Saturday, February 03, 2007

Teaching and Learning

I was recently at a retreat with a bunch of community college faculty from around the state of Washington. I find these sorts of meetings both exhilarating and exhausting. We stay up too late but have conversations about what learning might involve. As I listened to others, spoke my own mind, made a presentation, I saw something about learning that I don’t attend to often enough. Tom Drummond over at North Seattle Community College has been riffing on this theme for a while (maybe 20 years); I’ve been scribbling it in the margins of student papers for at least 10 years: SLOW DOWN!

I think that we all hope that teachers will come up with some magic strategy that makes learners see what they will need to know and do and how to comprehend and act. Anyone who has taught a while knows that the magic happens from time to time but rarely because a teacher “knows,” at least consciously. It happens because the teacher has slowed down a setting at a moment when a learner is ready to look again at what she or he is up to and to say, “Oh!” The knowledge is always already out there (the teacher learned it somewhere, and the Net makes what the teacher knows as close as a Tully’s). The skills are a matter of practicing substeps even if they are boring and hard. What is magic is the opportunity to look at what’s been said or tried and to own that look. Such an act requires the normal time-space flow to SLOW DOWN so that a learner can still see what’s happening but doesn’t have to do or learn the next thing just yet.

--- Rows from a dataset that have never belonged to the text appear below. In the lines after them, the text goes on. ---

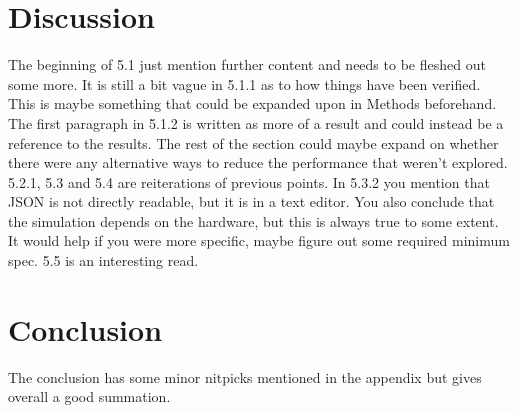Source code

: \documentclass[12pt,a4paper,twoside,openright]{report}
\begin{document}
\section*{Discussion}

	The beginning of 5.1 just mention further content and needs to be fleshed out
	some more. It is still a bit vague in 5.1.1 as to how things have been
	verified. This is maybe something that could be expanded upon in Methods
	beforehand. The first paragraph in 5.1.2 is written as more of a result and
	could instead be a reference to the results. The rest of the section could
	maybe expand on whether there were any alternative ways to reduce the
	performance that weren't explored. 5.2.1, 5.3 and 5.4 are reiterations of
	previous points. In 5.3.2 you mention that JSON is not directly readable, but
	it is in a text editor. You also conclude that the simulation depends on the
	hardware, but this is always true to some extent. It would help if you were
	more specific, maybe figure out some required minimum spec. 5.5 is an
	interesting read.

\section*{Conclusion}

	The conclusion has some minor nitpicks mentioned in the appendix but gives
	overall a good summation.
\end{document}
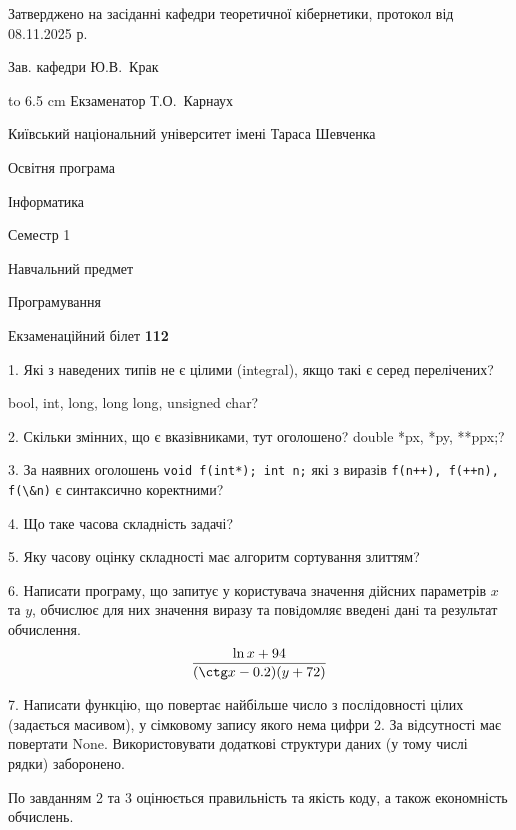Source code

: \documentclass[12pt, ukrainian]{article}
\def\code#1{\Verb!#1!}
\begin{document}
{\smallskip\smallskip \begin {scriptsize} Затверджено на засіданні кафедри теоретичної кібернетики, протокол   від   08.11.2025 р.\par\smallskip\smallskip\smallskip\smallskip
{\parbox {6.5 cm} {Зав. кафедри \dotfill Ю.В.~Крак}}\hspace {0.7cm} {\hbox to 6.5 cm { Екзаменатор \dotfill Т.О.~Карнаух}} \end{scriptsize}}
\vspace{0.9cm}
{{\begin {scriptsize}\par
{ \center  Київський національний університет імені Тараса Шевченка \par}
{\parbox {5 cm}{Освітня програма \hfill}{\parbox {7 cm}{Інформатика\hfill}}\parbox {6 cm}{\hfill Семестр 1}}\par
{\parbox {5 cm} {Навчальний предмет \hfill}\parbox {7 cm}{Програмування \hfill}\parbox {6cm}{\hfill}\par}\vspace{-15pt} \end{scriptsize}}{\center Екзаменаційний білет \No \textbf { 112 }\par}}
{%
1. Які з наведених типів не є цілими (integral), якщо такі є серед перелічених?

bool, int, long, long long, unsigned char?
\par
\vspace{2mm}
2. Скільки змінних, що є вказівниками, тут оголошено?
double *px, *py, **ppx;?
\par
\vspace{2mm}
3. За наявних оголошень \code{void f(int*); int n;} які з виразів \code{f(n++), f(++n), f(\&n)} є синтаксично коректними?
\par
\vspace{2mm}
4. Що таке часова складність задачі?
\par
\vspace{2mm}
5. Яку часову оцінку складності має алгоритм сортування злиттям?
\par
\vspace{2mm}
6. Написати програму, що запитує у користувача значення дійсних параметрів $x$ та $y$, обчислює для них значення виразу та повiдомляє введенi данi та результат обчислення.
$$\frac{\ln x + 94}{(\ctg x - 0.2) (y + 72)}$$ 

\par
7. Написати функцію, що повертає найбільше число з послідовності цілих (задається масивом), у сімковому запису якого нема цифри 2. За відсутності має повертати None. Використовувати додаткові структури даних (у тому числі рядки) заборонено.

По завданням 2 та 3 оцінюється правильність та якість коду, а також економність обчислень.

}
\end{document}
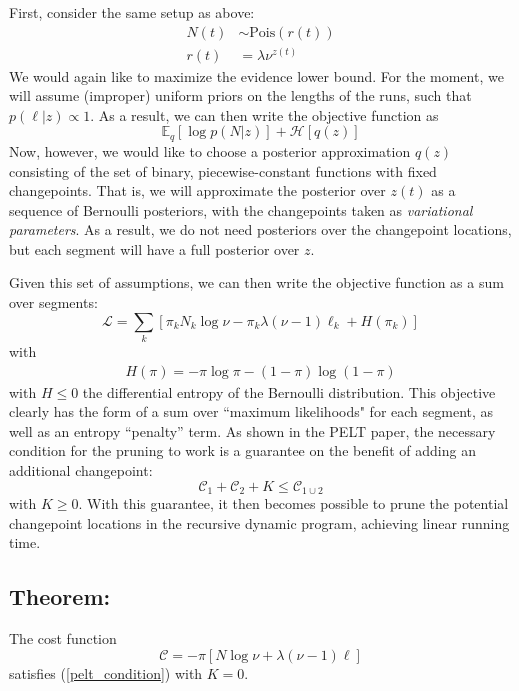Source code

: \documentclass[11pt]{article}
\begin{document}
First, consider the same setup as above:
\begin{align}
    N(t) &\sim \mathrm{Pois}(r(t)) \\
    r(t) &= \lambda \nu^{z(t)}
\end{align}
We would again like to maximize the evidence lower bound. For the moment, we will assume (improper) uniform priors on the lengths of the runs, such that $p(\ell|z) \propto 1$. As a result, we can then write the objective function as 
\begin{equation}
    \mathbb{E}_q \left[\log p(N|z) \right] + \mathcal{H}[q(z)]
\end{equation}
Now, however, we would like to choose a posterior approximation $q(z)$ consisting of the set of binary, piecewise-constant functions with fixed changepoints. That is, we will approximate the posterior over $z(t)$ as a sequence of Bernoulli posteriors, with the changepoints taken as \emph{variational parameters}. As a result, we do not need posteriors over the changepoint locations, but each segment will have a full posterior over $z$.

Given this set of assumptions, we can then write the objective function as a sum over segments:
\begin{equation}
    \mathcal{L} = \sum_k \left[ 
    \pi_k N_k \log \nu - \pi_k \lambda (\nu - 1) \ell_k + H(\pi_k)
    \right]    
\end{equation}
with 
\begin{align}
    H(\pi) = -\pi \log \pi - (1 - \pi) \log (1 - \pi)
\end{align}
with $H \le 0$ the differential entropy of the Bernoulli distribution. This objective clearly has the form of a sum over ``maximum likelihoods" for each segment, as well as an entropy ``penalty'' term. As shown in the PELT paper, the necessary condition for the pruning to work is a guarantee on the benefit of adding an additional changepoint:
\begin{equation}
    \label{pelt_condition}
    \mathcal{C}_1 + \mathcal{C}_2 + K \le \mathcal{C}_{1 \cup 2}
\end{equation}
with $K \ge 0$. With this guarantee, it then becomes possible to prune the potential changepoint locations in the recursive dynamic program, achieving linear running time.

\subsection*{Theorem:} The cost function 
\begin{equation}
    \mathcal{C} = -\pi [N \log \nu + \lambda (\nu - 1)\ell]
\end{equation}
satisfies (\ref{pelt_condition}) with $K = 0$.
\end{document}
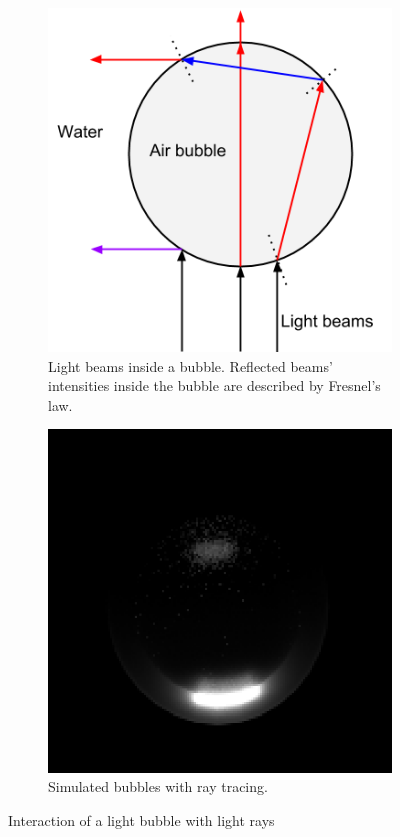 			\begin{figure}
		    \centering
		    \begin{subfigure}[t]{0.5\textwidth}
		    		\centering
		        \includegraphics[scale=.5]{images/bubble_refraction.png}
		        \caption{Light beams inside a bubble. Reflected beams' intensities inside the bubble are described by Fresnel's law.}
		        \label{subfig:bubble_refraction}
		    \end{subfigure}%
		    \begin{subfigure}[t]{0.5\textwidth}
		    		\centering
		        \includegraphics[scale=0.6]{images/bubble_simulation.png}
		        \caption{Simulated bubbles with ray tracing.}	
		        \label{subfig:bubble_simulation}
		    \end{subfigure}
		    
		    \caption{Interaction of a light bubble with light rays}
		    \label{fig:bubble_physics}
	 		\end{figure}	
			
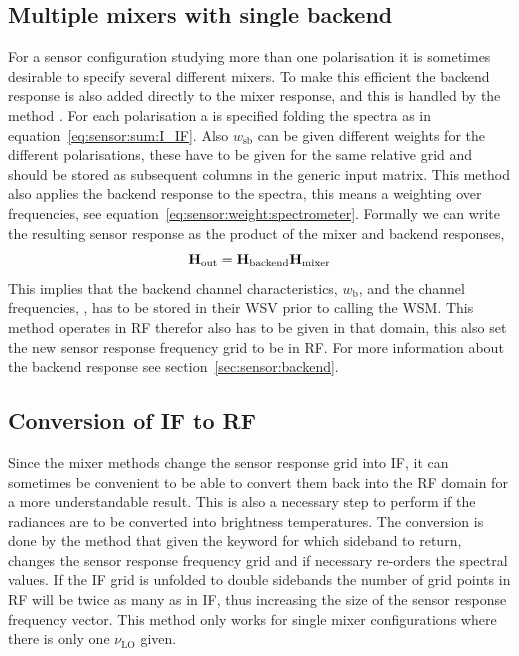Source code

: \subsection{Multiple mixers with single backend}
For a sensor configuration studying more than one polarisation it is sometimes desirable to specify several different mixers. To make this efficient the backend response is also added directly to the mixer response, and this is handled by the method . For each polarisation a  is specified folding the spectra as in equation~\ref{eq:sensor:sum:I_IF}. Also $w_\mathrm{sb}$ can be given different weights for the different polarisations, these have to be given for the same relative grid and should be stored as subsequent columns in the generic input matrix.
This method also applies the backend response to the spectra, this means a weighting over frequencies, see equation~\ref{eq:sensor:weight:spectrometer}. Formally we can write the resulting sensor response as the product of the mixer and backend responses,
\begin{equation}
\mathbf{H}_{\mathrm{out}} = \mathbf{H}_{\mathrm{backend}} \mathbf{H}_{\mathrm{mixer}}
\end{equation}
This implies that the backend channel characteristics, $w_\mathrm{b}$, and the channel frequencies, , has to be stored in their WSV prior to calling the WSM. This method operates in RF therefor  also has to be given in that domain, this also set the new sensor response frequency grid to be in RF. For more information about the backend response see section~\ref{sec:sensor:backend}.

\subsection{Conversion of IF to RF}
Since the mixer methods change the sensor response grid into IF, it can sometimes be convenient to be able to convert them back into the RF domain for a more understandable result. This is also a necessary step to perform if the radiances are to be converted into brightness temperatures. The conversion is done by the method  that given the keyword for which sideband to return, changes the sensor response frequency grid and if necessary re-orders the spectral values. If the IF grid is unfolded to double sidebands the number of grid points in RF will be twice as many as in IF, thus increasing the size of the sensor response frequency vector. This method only works for single mixer configurations where there is only one $\nu_\mathrm{LO}$ given.


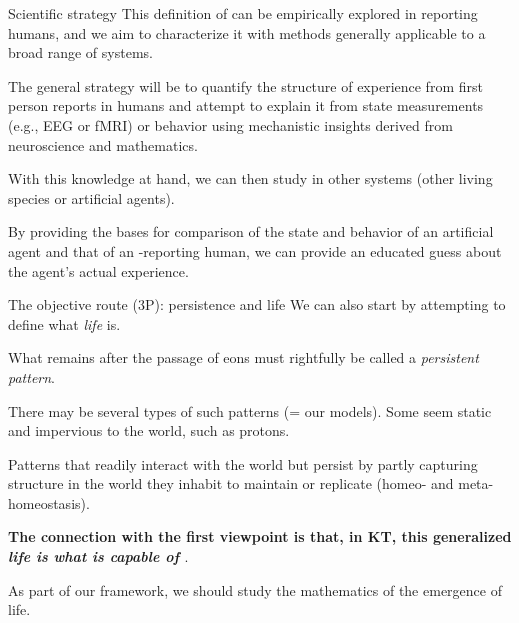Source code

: \begin{frame}[label=intro3]{Scientific strategy}
This definition of \SEP can be empirically explored in reporting humans, and  we   aim to characterize it with methods generally applicable to a broad range of systems.  \vfill

  The general strategy will be  to quantify the structure of experience from first person reports in humans and attempt to explain it from state measurements (e.g., EEG or fMRI) or behavior using mechanistic insights derived from  neuroscience and mathematics.  \vfill
  
  With this knowledge at hand, we can then study \SEP in other systems (other living species or artificial agents). \vfill
  
  By providing  the bases for comparison  of the state and behavior of an artificial agent and that of an \SEP-reporting human, we can provide an educated guess about the agent’s actual experience.

\end{frame}


\begin{frame}[label=intro4]{The objective route (3P): persistence and life}
We can also start by attempting to define what {\em life} is.\vfill

What remains after the passage of eons must rightfully be called a {\em persistent pattern}.\vfill

There may be several types of such patterns (= our models). Some seem static and impervious to the world, such as protons.  \vfill

\begin{definition}[Life]
Patterns that readily interact  with the world but persist by partly capturing  structure in the world they inhabit to maintain or replicate  (homeo- and meta-homeostasis).  \end{definition}\vfill

 {\bf The connection with the first viewpoint is that, in KT, this {generalized \em life is what is capable of \SEP}}. \vfill 
 
 As part of our framework, we should study the mathematics of the emergence of life. 
\end{frame}




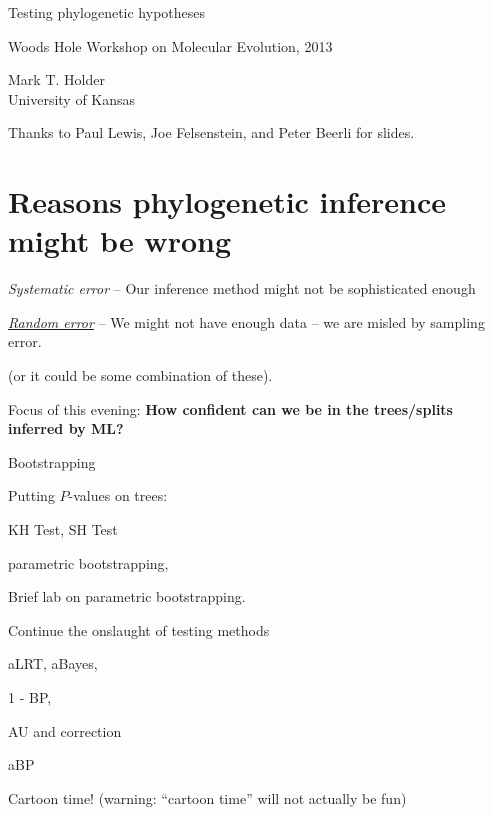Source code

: \documentclass[landscape]{foils}
\begin{document}
\myNewSlide
\huge 
{\begin{center}Testing phylogenetic hypotheses\end{center}}
\vskip 3cm
\large Woods Hole Workshop on Molecular Evolution, 2013\par 
\vskip 3cm
\normalsize
\normalsize
Mark T. Holder\\
University of Kansas\par 
\vskip 1cm
Thanks to Paul Lewis, Joe Felsenstein, and Peter Beerli for slides.

\myNewSlide
\section*{Reasons phylogenetic inference might be wrong}
\Large
\begin{compactenum}
	\item {\em Systematic error} -- Our inference method might not be sophisticated enough
	\item \underline{{\em Random error}} -- We might not have enough data --  we are misled by sampling error.
\end{compactenum}

(or it could be some combination of these).

{Focus of this evening: {\bf How confident can we be in the trees/splits inferred by ML?}}

\myNewSlide
\begin{compactenum}
	\item Bootstrapping
	\item Putting $P$-values on trees:
	\begin{compactitem}
		\item KH Test, SH Test
		\item parametric bootstrapping,
	\end{compactitem}
	\item Brief lab on parametric bootstrapping.
	\item Continue the onslaught of testing methods
	\begin{compactitem}
		\item aLRT, aBayes,
		\item 1 - BP,
		\item AU and \citet{EfronHH1996} correction
		\item aBP
	\end{compactitem}
	\item Cartoon time! ({\small warning: ``cartoon time'' will not actually be fun})
\end{compactenum}
\end{document}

Why is such an act so rare, I wonder? As a writer, I can dig a poem out of my journal almost every time if I take time. Why don’t I do this very often? Other things to do? Not sure that this sort of reflection earns me much money (indeed, it may be costly)? Lack of confidence? Perhaps if we stop and look at what we have done in an effort to understand and complete that action or thought, we will discover that more effort is needed, that we will have to stop watching TV if we hope to achieve what we value. Were we to slow down, we might wonder whether we need an iPod or a mobile phone or whether we can really afford them.

Seem to be sounding a bit Wendell Berryish here. Not sure that’s a bad thing.